As the world of film and TV becomes more and more dominated by big franchises that are years old and have dozens of entries, it becomes a daunting proposal for new viewers. The Marvel Cinematic Universe quite literally has a recap show on Disney+ whose entire purpose is to tell you the important parts of the story leading up to new movies because there is too much story out there! Meanwhile, "Star Wars" continues to focus on making new TV shows that connect not only to the movies but to each other, all while continuing story threads from animated shows with dozens of episodes. 

This is why "Rogue One: A Star Wars Story" worked so well. As a prequel connected only to a tiny detail in the original "Star Wars," knowledge of the rest of the franchise was almost inconsequential. Sure, there are cameos, but if you don't know who those characters are, it isn't a big deal. Plus, the film shares the same look and feel as the original trilogy, but it's made with modern technology and sensibilities, has so many characters that you're bound to like at least one of them, and concludes with a great Darth Vader scene. It's the movie that is easiest to recommend to someone not familiar with the franchise. And a film that could get them hooked on the whole thing.

Now, "Andor" seeks to capture lightning in a bottle once again. The upcoming series aims to surprise longtime fans with a show that's different than anything they've seen before. More importantly, though, it will embark on the arduous task of attracting brand new fans who don't want to watch nine movies built around the same (cursed) family just to understand the rest of the franchise.

This world is real to us

/Film attended a press conference for "Andor" where showrunner Tony Gilroy discussed how the show exists because of the passionate "Star Wars" community, so they wanted to show them something new.

"We want to bring something to [the fans] that is in a completely different lane than what they had before, but we're doing it in a completely uncynical fashion," Gilroy said. "There's nothing cynical about our show. The word we use more everyday is 'real.' We want to make this place real to us, and we will bring a lot of things to that community that we hope they're really interested in and we hope they'll appreciate."

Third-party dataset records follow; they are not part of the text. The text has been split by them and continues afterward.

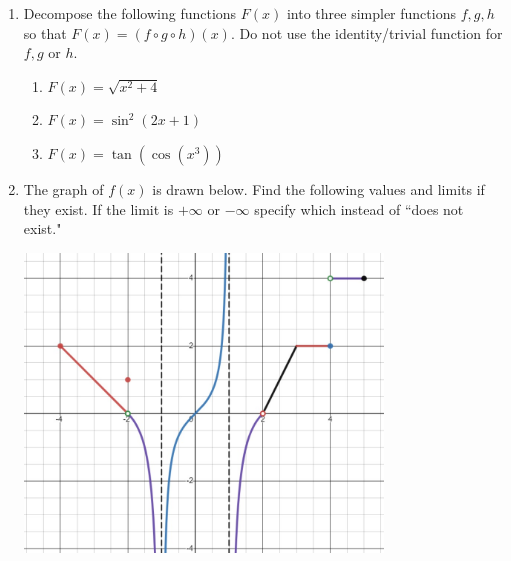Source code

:\documentclass[12pt]{article}
\begin{document}
 
\begin{enumerate}
    \item Decompose the following functions $F(x)$ into three simpler functions $f,g,h$ so that $F(x) = (f\circ g\circ h)(x)$. Do not use the identity/trivial function for $f,g$ or $h$.
    \begin{enumerate}
        \item $F(x) = \sqrt{x^2+4}$
        \vfill
        \item $F(x) = \sin^2(2x+1)$
        \vfill
        \item $F(x) = \tan(\cos(x^3))$
        \vfill
    
    \end{enumerate}
\pagebreak
    
    \item The graph of $f(x)$ is drawn below. Find the following values and limits if they exist. If the limit is $+\infty$ or $-\infty$ specify which  instead of ``does not exist."

    \begin{center}
        \includegraphics[width=0.75\textwidth]{Images/WS2pic2.jpeg}
    \end{center}


\end{enumerate}
\end{document}
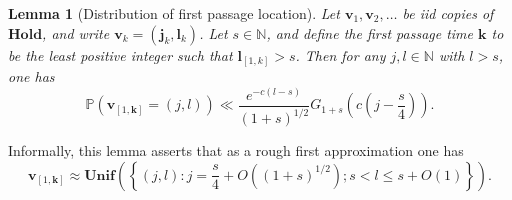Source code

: \documentclass[12pt,a4paper,reqno]{amsart}
\numberwithin{equation}{section}
\theoremstyle{plain}
\newtheorem{lemma}[theorem]{Lemma}
\theoremstyle{definition}
\renewcommand\P{\mathbb{P}}
\newcommand\N{\mathbb{N}}
\renewcommand\j{\mathbf{j}}
\renewcommand\k{\mathbf{k}}
\renewcommand\v{\mathbf{v}}
\renewcommand\l{\mathbf{l}}
\newcommand\Unif{\mathbf{Unif}}
\newcommand\Hold{\mathbf{Hold}}
\begin{document}
\begin{lemma}[Distribution of first passage location]\label{stop} Let $\v_1,\v_2,\dots$ be iid copies of $\Hold$, and write $\v_k = (\j_k,\l_k)$.  Let $s \in \N$, and define the first passage time $\k$ to be the least positive integer such that $\l_{[1,k]} > s$.  Then for any $j,l \in \N$ with $l > s$, one has
$$
\P( \v_{[1,\k]} = (j,l) ) \ll \frac{e^{-c(l-s)}}{(1+s)^{1/2}} G_{1+s}\left( c(j - \frac{s}{4}) \right).$$
\end{lemma}

Informally, this lemma asserts that as a rough first approximation one has
\begin{equation}\label{rough}
 \v_{[1,\k]} \approx \Unif\left( \left\{ (j,l): j = \frac{s}{4} + O( (1+s)^{1/2}); s < l \leq s + O(1) \right\} \right).
\end{equation}
\end{document}
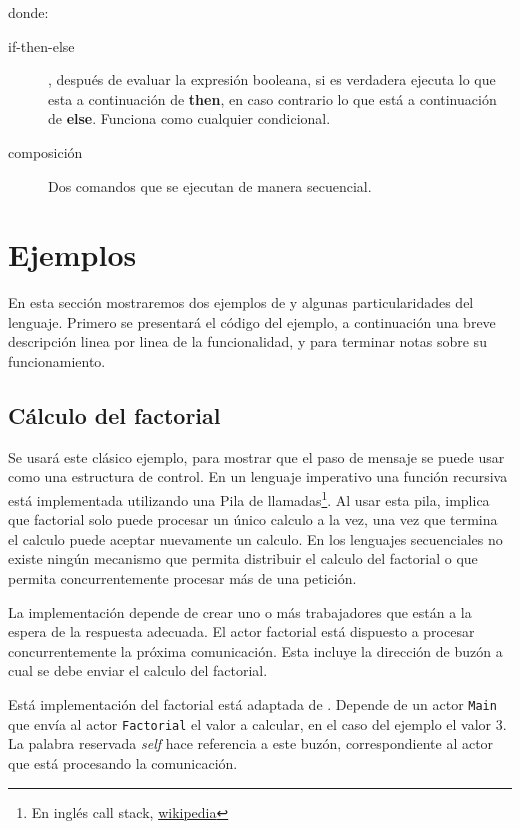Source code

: donde:

\begin{description}
\item [if-then-else], después de evaluar la expresión booleana, si es verdadera
  ejecuta lo que esta a continuación de \textbf{then}, en caso contrario lo que está a
  continuación de \textbf{else}. Funciona como cualquier condicional.
\item [composición] Dos comandos que se ejecutan de manera secuencial.

\end{description}

\section{Ejemplos}

En esta sección mostraremos dos ejemplos de \SAL y algunas particularidades del lenguaje. Primero se presentará el código del ejemplo, a continuación una breve descripción linea por linea de la funcionalidad, y para terminar notas sobre su funcionamiento.

\subsection{Cálculo del factorial}\label{sal:factorial}

Se usará este clásico ejemplo, para mostrar que el paso de mensaje se puede usar como una estructura de control. En un lenguaje imperativo una función recursiva está implementada utilizando una Pila de llamadas\footnote{En inglés call stack, \href{https://es.wikipedia.org/wiki/Pila_de_llamadas}{wikipedia}}. Al usar esta pila, implica que factorial solo puede procesar un único calculo a la vez, una vez que termina el calculo puede aceptar nuevamente un calculo. En los lenguajes secuenciales no existe ningún mecanismo que permita distribuir el calculo del factorial o que permita concurrentemente procesar más de una petición.

La implementación depende de crear uno o más trabajadores que están a la espera de la respuesta adecuada. El actor factorial está dispuesto a procesar concurrentemente la próxima comunicación. Esta incluye la dirección de buzón a cual se debe enviar el calculo del factorial.

Está implementación del factorial está adaptada de \cite{Agha:1986:AMC:7929}. Depende de un actor \lstinline[language=sal, style=simple]$Main$ que envía al actor \lstinline[language=sal, style=simple]$Factorial$ el valor a calcular, en el caso del ejemplo el valor $3$. La palabra reservada \textit{self} hace referencia a este buzón, correspondiente al actor que está procesando la comunicación.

The emphasis on making the show feel "real" is exactly what made "Rogue One" so special. That film had a focus on practical props, 1970s-appropriate mustaches, and action that felt grounded in the limitations of technology, both that of our world and the fictional world of the film. The result was the closest thing to seeing the first "Star Wars" get made in 2016.

"Andor" seems to be treading the same ground, focusing practical filmmaking over digital spectacle. Gilroy shot on location wherever possible, and the trailers promise a gritty show that's undoubtedly taking place in space, but feels like a real place you could picture existing in the real world.

This could be your entry point to Star Wars

Still, "Andor" is not just catering to longtime fans of the franchise, it wants new audiences to fall in love with the galaxy far, far away too. 

"A lot of people are 'Star Wars' averse, and you should be able to watch our show," Gilroy said: 

"Our show is designed so this could be your entry point to 'Star Wars.'  You can watch our [24 episodes across 2 seasons] and that could be your way in. We're doing a show that does not require any prior knowledge whatsoever to get involved."

From what we know of "Andor," the show will tell the story of the very beginning of the Rebellion while presenting the dark period of total Empire control as a timely tale that newcomers to the franchise can easily follow. Gilroy added:

"Can we satisfy and electrify and excite the dedicated fans and can we at the same time bring [...] the smallest intimate drama and the smallest interpersonal relationships that are dropped down in the midst of epic, tectonic revolutionary historical moments where people have to make huge decisions. Can we attract another audience that is interested in that as well, and can we marry those two things together? That's the gamble, thats what were trying to do and thats why we're here."

"Andor" premieres September 21, 2022 on Disney+.